[[ Data for analysis open ]]

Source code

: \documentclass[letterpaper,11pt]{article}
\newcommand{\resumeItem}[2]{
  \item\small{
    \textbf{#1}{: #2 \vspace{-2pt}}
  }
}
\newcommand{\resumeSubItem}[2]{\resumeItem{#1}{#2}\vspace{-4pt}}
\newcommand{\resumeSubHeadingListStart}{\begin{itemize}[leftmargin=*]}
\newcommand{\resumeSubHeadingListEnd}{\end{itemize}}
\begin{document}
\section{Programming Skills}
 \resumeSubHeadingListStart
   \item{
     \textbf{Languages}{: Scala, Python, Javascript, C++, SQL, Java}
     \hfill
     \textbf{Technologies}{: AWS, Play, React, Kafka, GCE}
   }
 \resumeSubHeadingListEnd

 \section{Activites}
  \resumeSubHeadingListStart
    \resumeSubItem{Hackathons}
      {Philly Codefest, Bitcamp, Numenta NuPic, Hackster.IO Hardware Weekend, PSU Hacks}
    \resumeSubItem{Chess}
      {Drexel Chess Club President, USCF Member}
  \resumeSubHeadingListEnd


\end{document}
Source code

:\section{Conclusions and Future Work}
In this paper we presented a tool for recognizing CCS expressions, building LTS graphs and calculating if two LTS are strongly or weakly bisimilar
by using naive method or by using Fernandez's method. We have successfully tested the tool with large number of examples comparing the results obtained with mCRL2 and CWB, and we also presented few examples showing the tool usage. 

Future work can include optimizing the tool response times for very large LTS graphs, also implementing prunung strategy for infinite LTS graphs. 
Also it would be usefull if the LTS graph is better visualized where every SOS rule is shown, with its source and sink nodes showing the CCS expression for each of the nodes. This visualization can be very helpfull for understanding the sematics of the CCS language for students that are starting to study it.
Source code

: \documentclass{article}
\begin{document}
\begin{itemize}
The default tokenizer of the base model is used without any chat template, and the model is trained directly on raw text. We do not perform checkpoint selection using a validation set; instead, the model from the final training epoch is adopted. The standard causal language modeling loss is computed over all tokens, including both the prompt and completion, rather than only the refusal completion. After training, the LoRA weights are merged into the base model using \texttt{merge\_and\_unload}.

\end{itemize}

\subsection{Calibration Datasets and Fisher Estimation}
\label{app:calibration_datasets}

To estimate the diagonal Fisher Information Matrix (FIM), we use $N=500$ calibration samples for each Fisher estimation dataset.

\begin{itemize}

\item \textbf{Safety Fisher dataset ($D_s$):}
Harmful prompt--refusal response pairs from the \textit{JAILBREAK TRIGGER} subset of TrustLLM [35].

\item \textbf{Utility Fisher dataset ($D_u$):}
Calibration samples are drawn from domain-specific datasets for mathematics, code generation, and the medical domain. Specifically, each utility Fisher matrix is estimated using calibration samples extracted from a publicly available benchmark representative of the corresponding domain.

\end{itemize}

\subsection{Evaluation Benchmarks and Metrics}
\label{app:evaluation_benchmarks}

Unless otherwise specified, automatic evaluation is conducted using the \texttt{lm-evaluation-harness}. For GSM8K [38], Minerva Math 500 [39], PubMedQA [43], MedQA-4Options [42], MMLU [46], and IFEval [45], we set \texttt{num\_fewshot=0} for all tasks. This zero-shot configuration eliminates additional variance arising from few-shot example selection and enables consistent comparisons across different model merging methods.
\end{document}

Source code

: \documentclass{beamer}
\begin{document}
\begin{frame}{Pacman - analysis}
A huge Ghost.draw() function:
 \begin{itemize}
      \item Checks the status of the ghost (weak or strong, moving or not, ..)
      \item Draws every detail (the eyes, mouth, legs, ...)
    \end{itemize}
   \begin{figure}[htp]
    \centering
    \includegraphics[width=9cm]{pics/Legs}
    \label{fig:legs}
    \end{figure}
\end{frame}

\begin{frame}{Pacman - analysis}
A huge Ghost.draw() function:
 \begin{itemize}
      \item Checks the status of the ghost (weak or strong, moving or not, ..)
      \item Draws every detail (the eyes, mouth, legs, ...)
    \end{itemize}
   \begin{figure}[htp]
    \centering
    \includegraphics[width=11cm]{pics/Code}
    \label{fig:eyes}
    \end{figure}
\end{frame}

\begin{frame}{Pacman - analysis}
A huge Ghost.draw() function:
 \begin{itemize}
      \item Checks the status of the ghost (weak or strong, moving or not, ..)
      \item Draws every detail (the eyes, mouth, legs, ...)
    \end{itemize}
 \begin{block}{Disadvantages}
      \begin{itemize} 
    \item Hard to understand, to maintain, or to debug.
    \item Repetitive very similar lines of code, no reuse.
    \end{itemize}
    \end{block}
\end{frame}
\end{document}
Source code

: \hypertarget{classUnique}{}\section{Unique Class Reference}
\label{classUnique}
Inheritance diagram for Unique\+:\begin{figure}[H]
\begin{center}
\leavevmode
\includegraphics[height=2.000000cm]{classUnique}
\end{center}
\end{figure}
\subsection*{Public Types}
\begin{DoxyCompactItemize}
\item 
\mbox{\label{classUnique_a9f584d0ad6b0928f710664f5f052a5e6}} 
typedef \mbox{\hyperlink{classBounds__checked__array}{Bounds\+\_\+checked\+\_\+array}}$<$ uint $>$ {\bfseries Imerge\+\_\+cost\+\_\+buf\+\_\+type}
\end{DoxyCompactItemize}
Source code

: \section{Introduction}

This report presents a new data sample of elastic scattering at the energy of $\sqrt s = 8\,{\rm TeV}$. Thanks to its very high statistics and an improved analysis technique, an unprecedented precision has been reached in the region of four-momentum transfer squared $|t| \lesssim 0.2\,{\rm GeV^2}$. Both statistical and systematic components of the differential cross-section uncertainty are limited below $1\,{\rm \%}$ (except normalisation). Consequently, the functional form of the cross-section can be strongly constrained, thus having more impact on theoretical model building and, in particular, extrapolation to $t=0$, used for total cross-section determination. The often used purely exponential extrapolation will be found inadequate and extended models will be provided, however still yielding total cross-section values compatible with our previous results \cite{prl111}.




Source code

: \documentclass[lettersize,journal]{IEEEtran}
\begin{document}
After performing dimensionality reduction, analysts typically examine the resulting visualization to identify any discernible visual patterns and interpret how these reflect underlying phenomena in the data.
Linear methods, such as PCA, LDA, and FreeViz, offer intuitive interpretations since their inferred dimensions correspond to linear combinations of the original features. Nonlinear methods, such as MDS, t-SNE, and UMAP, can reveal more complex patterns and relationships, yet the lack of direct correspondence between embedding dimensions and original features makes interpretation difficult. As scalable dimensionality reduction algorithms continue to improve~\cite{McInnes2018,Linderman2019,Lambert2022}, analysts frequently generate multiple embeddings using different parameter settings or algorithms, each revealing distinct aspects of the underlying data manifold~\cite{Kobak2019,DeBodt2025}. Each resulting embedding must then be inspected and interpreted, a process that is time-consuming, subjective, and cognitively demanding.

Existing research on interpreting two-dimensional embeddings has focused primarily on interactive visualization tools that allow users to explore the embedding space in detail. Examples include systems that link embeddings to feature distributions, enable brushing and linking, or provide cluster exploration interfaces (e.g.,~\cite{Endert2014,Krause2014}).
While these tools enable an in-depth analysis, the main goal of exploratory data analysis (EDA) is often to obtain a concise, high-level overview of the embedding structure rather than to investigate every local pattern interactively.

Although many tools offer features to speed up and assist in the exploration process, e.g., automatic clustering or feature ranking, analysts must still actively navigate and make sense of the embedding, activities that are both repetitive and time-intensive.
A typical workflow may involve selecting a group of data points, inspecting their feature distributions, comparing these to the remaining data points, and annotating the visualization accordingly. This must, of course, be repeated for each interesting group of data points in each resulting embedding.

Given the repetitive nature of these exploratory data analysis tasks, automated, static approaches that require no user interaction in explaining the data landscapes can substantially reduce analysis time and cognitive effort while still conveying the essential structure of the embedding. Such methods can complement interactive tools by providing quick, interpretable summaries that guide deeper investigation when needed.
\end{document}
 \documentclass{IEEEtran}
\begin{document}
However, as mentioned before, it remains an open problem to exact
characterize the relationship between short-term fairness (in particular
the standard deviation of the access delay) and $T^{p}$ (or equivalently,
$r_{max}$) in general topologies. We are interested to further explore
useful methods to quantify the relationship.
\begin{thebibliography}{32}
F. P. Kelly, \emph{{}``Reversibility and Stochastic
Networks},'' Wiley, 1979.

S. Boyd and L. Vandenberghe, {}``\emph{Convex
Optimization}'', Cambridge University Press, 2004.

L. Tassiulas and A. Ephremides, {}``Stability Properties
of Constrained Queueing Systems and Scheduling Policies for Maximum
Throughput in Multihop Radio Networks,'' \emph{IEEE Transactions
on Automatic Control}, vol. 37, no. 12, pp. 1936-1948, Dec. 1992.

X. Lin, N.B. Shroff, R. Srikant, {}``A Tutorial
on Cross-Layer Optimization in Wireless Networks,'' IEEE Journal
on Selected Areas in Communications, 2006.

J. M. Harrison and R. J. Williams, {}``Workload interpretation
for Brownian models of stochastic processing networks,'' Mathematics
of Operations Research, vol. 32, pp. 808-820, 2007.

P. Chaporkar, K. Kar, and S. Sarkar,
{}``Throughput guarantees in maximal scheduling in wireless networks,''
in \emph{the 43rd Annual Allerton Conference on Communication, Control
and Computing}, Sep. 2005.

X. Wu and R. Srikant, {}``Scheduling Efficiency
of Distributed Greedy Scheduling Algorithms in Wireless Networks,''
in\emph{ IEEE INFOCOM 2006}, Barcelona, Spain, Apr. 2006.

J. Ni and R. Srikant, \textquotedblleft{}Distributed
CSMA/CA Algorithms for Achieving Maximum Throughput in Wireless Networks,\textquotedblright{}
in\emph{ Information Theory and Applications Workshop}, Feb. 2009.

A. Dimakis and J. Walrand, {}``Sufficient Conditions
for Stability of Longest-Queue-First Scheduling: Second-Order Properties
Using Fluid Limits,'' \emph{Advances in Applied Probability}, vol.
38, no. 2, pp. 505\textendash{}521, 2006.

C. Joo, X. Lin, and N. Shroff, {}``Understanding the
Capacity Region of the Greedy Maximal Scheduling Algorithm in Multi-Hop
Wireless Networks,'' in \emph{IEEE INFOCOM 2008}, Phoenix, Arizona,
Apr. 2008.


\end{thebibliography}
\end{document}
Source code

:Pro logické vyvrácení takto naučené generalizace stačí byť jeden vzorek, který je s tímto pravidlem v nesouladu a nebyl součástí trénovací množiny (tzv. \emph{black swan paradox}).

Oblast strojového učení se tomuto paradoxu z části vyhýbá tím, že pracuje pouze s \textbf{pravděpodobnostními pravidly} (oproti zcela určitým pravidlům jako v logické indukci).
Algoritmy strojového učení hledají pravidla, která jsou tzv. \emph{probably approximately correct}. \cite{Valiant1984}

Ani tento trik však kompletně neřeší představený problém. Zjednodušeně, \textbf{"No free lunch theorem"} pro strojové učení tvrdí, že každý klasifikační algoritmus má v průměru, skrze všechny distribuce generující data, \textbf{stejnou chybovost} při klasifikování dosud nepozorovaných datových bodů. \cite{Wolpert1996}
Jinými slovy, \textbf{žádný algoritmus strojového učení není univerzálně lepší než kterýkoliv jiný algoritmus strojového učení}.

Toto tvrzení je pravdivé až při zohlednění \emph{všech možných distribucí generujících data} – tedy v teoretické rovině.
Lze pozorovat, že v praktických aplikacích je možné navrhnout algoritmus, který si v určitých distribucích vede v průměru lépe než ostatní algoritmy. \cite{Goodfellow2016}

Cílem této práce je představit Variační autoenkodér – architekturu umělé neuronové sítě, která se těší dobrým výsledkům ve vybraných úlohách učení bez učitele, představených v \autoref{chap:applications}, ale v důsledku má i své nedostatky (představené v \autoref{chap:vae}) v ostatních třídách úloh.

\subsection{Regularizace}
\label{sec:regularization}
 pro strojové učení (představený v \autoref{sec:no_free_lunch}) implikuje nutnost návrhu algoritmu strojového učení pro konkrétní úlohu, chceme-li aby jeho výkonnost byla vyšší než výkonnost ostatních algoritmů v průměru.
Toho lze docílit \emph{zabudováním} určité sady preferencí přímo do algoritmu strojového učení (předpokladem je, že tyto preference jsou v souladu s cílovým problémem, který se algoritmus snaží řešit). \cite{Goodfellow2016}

[[ Data for analysis closed ]]

The answer must consist of every line from the data that contains the word "Srikant".

_Response area:_
X. Lin, N.B. Shroff, R. Srikant, {}``A Tutorial
X. Wu and R. Srikant, {}``Scheduling Efficiency
J. Ni and R. Srikant, \textquotedblleft{}Distributed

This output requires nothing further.